─── Provided information ───
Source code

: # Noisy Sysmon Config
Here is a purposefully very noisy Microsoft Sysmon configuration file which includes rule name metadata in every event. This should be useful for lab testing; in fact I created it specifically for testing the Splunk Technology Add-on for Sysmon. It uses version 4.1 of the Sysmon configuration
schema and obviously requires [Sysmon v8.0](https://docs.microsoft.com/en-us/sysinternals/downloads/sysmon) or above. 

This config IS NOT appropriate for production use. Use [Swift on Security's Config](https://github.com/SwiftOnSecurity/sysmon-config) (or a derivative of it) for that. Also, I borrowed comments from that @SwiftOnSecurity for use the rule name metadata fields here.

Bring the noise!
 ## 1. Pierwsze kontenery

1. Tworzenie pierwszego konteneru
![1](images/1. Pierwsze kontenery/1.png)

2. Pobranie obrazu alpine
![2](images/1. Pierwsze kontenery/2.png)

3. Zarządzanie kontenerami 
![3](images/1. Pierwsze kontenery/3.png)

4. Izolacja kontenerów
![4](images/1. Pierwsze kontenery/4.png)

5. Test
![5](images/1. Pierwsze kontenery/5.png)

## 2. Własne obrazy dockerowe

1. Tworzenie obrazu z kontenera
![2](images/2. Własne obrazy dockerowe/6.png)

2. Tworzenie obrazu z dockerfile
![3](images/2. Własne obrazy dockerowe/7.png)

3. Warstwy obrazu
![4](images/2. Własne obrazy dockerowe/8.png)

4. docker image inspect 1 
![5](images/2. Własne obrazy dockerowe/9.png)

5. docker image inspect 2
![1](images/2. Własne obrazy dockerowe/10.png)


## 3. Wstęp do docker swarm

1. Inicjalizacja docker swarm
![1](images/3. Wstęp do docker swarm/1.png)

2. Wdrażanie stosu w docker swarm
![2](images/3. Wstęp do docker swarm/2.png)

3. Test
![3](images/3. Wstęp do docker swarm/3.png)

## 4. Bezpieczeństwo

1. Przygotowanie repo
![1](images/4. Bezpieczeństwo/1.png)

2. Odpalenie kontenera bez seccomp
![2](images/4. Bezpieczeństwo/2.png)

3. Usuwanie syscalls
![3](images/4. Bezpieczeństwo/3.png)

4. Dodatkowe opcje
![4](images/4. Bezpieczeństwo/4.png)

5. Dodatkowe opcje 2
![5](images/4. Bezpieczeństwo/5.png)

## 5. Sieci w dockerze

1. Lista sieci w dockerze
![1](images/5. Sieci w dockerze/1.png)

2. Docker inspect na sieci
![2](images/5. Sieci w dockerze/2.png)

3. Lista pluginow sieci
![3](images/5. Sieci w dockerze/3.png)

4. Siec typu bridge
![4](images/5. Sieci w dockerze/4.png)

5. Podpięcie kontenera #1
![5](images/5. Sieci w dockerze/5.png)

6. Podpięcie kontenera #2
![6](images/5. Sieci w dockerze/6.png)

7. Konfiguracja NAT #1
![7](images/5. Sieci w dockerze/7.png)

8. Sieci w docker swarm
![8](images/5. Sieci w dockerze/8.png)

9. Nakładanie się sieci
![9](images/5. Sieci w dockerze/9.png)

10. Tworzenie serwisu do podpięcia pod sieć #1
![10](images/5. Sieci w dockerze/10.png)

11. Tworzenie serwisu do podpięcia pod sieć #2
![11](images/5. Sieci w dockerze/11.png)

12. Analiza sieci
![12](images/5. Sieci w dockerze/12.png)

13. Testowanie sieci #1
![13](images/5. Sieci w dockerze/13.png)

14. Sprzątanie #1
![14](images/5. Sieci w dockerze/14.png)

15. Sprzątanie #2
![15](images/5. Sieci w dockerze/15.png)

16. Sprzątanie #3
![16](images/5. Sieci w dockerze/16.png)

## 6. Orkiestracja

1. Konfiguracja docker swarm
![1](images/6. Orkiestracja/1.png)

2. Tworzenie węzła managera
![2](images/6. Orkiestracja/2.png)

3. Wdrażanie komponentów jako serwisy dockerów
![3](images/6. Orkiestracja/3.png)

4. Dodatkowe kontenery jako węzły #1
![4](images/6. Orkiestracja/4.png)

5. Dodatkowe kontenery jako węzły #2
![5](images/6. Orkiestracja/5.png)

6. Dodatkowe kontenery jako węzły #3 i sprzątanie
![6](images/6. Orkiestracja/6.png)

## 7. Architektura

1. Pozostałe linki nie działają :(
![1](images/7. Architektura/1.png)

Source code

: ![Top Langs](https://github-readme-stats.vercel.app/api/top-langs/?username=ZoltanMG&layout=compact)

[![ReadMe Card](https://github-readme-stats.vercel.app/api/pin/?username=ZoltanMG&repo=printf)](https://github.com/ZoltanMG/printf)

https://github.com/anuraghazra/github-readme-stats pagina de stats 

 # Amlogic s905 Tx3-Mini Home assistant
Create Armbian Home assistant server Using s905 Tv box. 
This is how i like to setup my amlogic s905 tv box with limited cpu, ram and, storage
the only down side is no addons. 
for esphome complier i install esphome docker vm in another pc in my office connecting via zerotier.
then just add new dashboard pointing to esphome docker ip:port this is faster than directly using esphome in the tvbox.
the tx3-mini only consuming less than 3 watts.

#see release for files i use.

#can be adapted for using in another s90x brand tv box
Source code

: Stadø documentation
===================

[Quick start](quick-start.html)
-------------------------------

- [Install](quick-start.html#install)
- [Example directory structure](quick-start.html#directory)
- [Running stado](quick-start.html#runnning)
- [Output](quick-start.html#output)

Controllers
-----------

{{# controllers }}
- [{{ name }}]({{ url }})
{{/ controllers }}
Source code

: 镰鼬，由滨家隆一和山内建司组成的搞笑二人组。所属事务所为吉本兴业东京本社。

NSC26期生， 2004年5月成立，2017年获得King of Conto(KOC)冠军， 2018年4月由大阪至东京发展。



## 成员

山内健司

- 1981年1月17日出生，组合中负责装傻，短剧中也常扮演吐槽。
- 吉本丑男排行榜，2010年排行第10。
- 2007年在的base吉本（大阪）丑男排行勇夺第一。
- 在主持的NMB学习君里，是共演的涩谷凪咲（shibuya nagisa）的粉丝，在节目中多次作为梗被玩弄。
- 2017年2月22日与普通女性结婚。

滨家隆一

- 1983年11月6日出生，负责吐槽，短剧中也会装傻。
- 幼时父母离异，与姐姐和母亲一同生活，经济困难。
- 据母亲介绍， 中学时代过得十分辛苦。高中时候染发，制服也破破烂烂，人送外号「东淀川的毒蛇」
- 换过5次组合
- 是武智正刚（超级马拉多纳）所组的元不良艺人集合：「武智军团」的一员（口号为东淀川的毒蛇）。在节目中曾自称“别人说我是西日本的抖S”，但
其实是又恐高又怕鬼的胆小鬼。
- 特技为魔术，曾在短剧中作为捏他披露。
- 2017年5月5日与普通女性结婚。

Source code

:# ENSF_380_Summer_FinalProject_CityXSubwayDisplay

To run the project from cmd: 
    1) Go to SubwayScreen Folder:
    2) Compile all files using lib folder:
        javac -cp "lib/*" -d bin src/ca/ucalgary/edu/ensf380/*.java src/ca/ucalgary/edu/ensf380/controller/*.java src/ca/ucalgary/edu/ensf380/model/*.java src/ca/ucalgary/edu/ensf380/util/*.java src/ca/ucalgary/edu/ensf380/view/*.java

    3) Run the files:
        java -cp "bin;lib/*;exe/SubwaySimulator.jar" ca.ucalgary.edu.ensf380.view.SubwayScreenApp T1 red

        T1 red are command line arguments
───
Required work:
Retyping the data above exactly and in full is the task.

Result below:
Source code

: # Noisy Sysmon Config
Here is a purposefully very noisy Microsoft Sysmon configuration file which includes rule name metadata in every event. This should be useful for lab testing; in fact I created it specifically for testing the Splunk Technology Add-on for Sysmon. It uses version 4.1 of the Sysmon configuration
schema and obviously requires [Sysmon v8.0](https://docs.microsoft.com/en-us/sysinternals/downloads/sysmon) or above. 

This config IS NOT appropriate for production use. Use [Swift on Security's Config](https://github.com/SwiftOnSecurity/sysmon-config) (or a derivative of it) for that. Also, I borrowed comments from that @SwiftOnSecurity for use the rule name metadata fields here.

Bring the noise!
 ## 1. Pierwsze kontenery

1. Tworzenie pierwszego konteneru
![1](images/1. Pierwsze kontenery/1.png)

2. Pobranie obrazu alpine
![2](images/1. Pierwsze kontenery/2.png)

3. Zarządzanie kontenerami 
![3](images/1. Pierwsze kontenery/3.png)

4. Izolacja kontenerów
![4](images/1. Pierwsze kontenery/4.png)

5. Test
![5](images/1. Pierwsze kontenery/5.png)

## 2. Własne obrazy dockerowe

1. Tworzenie obrazu z kontenera
![2](images/2. Własne obrazy dockerowe/6.png)

2. Tworzenie obrazu z dockerfile
![3](images/2. Własne obrazy dockerowe/7.png)

3. Warstwy obrazu
![4](images/2. Własne obrazy dockerowe/8.png)

4. docker image inspect 1 
![5](images/2. Własne obrazy dockerowe/9.png)

5. docker image inspect 2
![1](images/2. Własne obrazy dockerowe/10.png)


## 3. Wstęp do docker swarm

1. Inicjalizacja docker swarm
![1](images/3. Wstęp do docker swarm/1.png)

2. Wdrażanie stosu w docker swarm
![2](images/3. Wstęp do docker swarm/2.png)

3. Test
![3](images/3. Wstęp do docker swarm/3.png)

## 4. Bezpieczeństwo

1. Przygotowanie repo
![1](images/4. Bezpieczeństwo/1.png)

2. Odpalenie kontenera bez seccomp
![2](images/4. Bezpieczeństwo/2.png)

3. Usuwanie syscalls
![3](images/4. Bezpieczeństwo/3.png)

4. Dodatkowe opcje
![4](images/4. Bezpieczeństwo/4.png)

5. Dodatkowe opcje 2
![5](images/4. Bezpieczeństwo/5.png)

## 5. Sieci w dockerze

1. Lista sieci w dockerze
![1](images/5. Sieci w dockerze/1.png)

2. Docker inspect na sieci
![2](images/5. Sieci w dockerze/2.png)

3. Lista pluginow sieci
![3](images/5. Sieci w dockerze/3.png)

4. Siec typu bridge
![4](images/5. Sieci w dockerze/4.png)

5. Podpięcie kontenera #1
![5](images/5. Sieci w dockerze/5.png)

6. Podpięcie kontenera #2
![6](images/5. Sieci w dockerze/6.png)

7. Konfiguracja NAT #1
![7](images/5. Sieci w dockerze/7.png)

8. Sieci w docker swarm
![8](images/5. Sieci w dockerze/8.png)

9. Nakładanie się sieci
![9](images/5. Sieci w dockerze/9.png)

10. Tworzenie serwisu do podpięcia pod sieć #1
![10](images/5. Sieci w dockerze/10.png)

11. Tworzenie serwisu do podpięcia pod sieć #2
![11](images/5. Sieci w dockerze/11.png)

12. Analiza sieci
![12](images/5. Sieci w dockerze/12.png)

13. Testowanie sieci #1
![13](images/5. Sieci w dockerze/13.png)

14. Sprzątanie #1
![14](images/5. Sieci w dockerze/14.png)

15. Sprzątanie #2
![15](images/5. Sieci w dockerze/15.png)

16. Sprzątanie #3
![16](images/5. Sieci w dockerze/16.png)

## 6. Orkiestracja

1. Konfiguracja docker swarm
![1](images/6. Orkiestracja/1.png)

2. Tworzenie węzła managera
![2](images/6. Orkiestracja/2.png)

3. Wdrażanie komponentów jako serwisy dockerów
![3](images/6. Orkiestracja/3.png)

4. Dodatkowe kontenery jako węzły #1
![4](images/6. Orkiestracja/4.png)

5. Dodatkowe kontenery jako węzły #2
![5](images/6. Orkiestracja/5.png)

6. Dodatkowe kontenery jako węzły #3 i sprzątanie
![6](images/6. Orkiestracja/6.png)

## 7. Architektura

1. Pozostałe linki nie działają :(
![1](images/7. Architektura/1.png)

Source code

: ![Top Langs](https://github-readme-stats.vercel.app/api/top-langs/?username=ZoltanMG&layout=compact)

[![ReadMe Card](https://github-readme-stats.vercel.app/api/pin/?username=ZoltanMG&repo=printf)](https://github.com/ZoltanMG/printf)

https://github.com/anuraghazra/github-readme-stats pagina de stats 

 # Amlogic s905 Tx3-Mini Home assistant
Create Armbian Home assistant server Using s905 Tv box. 
This is how i like to setup my amlogic s905 tv box with limited cpu, ram and, storage
the only down side is no addons. 
for esphome complier i install esphome docker vm in another pc in my office connecting via zerotier.
then just add new dashboard pointing to esphome docker ip:port this is faster than directly using esphome in the tvbox.
the tx3-mini only consuming less than 3 watts.

#see release for files i use.

#can be adapted for using in another s90x brand tv box
Source code

: Stadø documentation
===================

[Quick start](quick-start.html)
-------------------------------

- [Install](quick-start.html#install)
- [Example directory structure](quick-start.html#directory)
- [Running stado](quick-start.html#runnning)
- [Output](quick-start.html#output)

Controllers
-----------

{{# controllers }}
- [{{ name }}]({{ url }})
{{/ controllers }}
Source code

: 镰鼬，由滨家隆一和山内建司组成的搞笑二人组。所属事务所为吉本兴业东京本社。

NSC26期生， 2004年5月成立，2017年获得King of Conto(KOC)冠军， 2018年4月由大阪至东京发展。



## 成员

山内健司

- 1981年1月17日出生，组合中负责装傻，短剧中也常扮演吐槽。
- 吉本丑男排行榜，2010年排行第10。
- 2007年在的base吉本（大阪）丑男排行勇夺第一。
- 在主持的NMB学习君里，是共演的涩谷凪咲（shibuya nagisa）的粉丝，在节目中多次作为梗被玩弄。
- 2017年2月22日与普通女性结婚。

滨家隆一

- 1983年11月6日出生，负责吐槽，短剧中也会装傻。
- 幼时父母离异，与姐姐和母亲一同生活，经济困难。
- 据母亲介绍， 中学时代过得十分辛苦。高中时候染发，制服也破破烂烂，人送外号「东淀川的毒蛇」
- 换过5次组合
- 是武智正刚（超级马拉多纳）所组的元不良艺人集合：「武智军团」的一员（口号为东淀川的毒蛇）。在节目中曾自称“别人说我是西日本的抖S”，但
其实是又恐高又怕鬼的胆小鬼。
- 特技为魔术，曾在短剧中作为捏他披露。
- 2017年5月5日与普通女性结婚。

Source code

:# ENSF_380_Summer_FinalProject_CityXSubwayDisplay

To run the project from cmd: 
    1) Go to SubwayScreen Folder:
    2) Compile all files using lib folder:
        javac -cp "lib/*" -d bin src/ca/ucalgary/edu/ensf380/*.java src/ca/ucalgary/edu/ensf380/controller/*.java src/ca/ucalgary/edu/ensf380/model/*.java src/ca/ucalgary/edu/ensf380/util/*.java src/ca/ucalgary/edu/ensf380/view/*.java

    3) Run the files:
        java -cp "bin;lib/*;exe/SubwaySimulator.jar" ca.ucalgary.edu.ensf380.view.SubwayScreenApp T1 red

        T1 red are command line arguments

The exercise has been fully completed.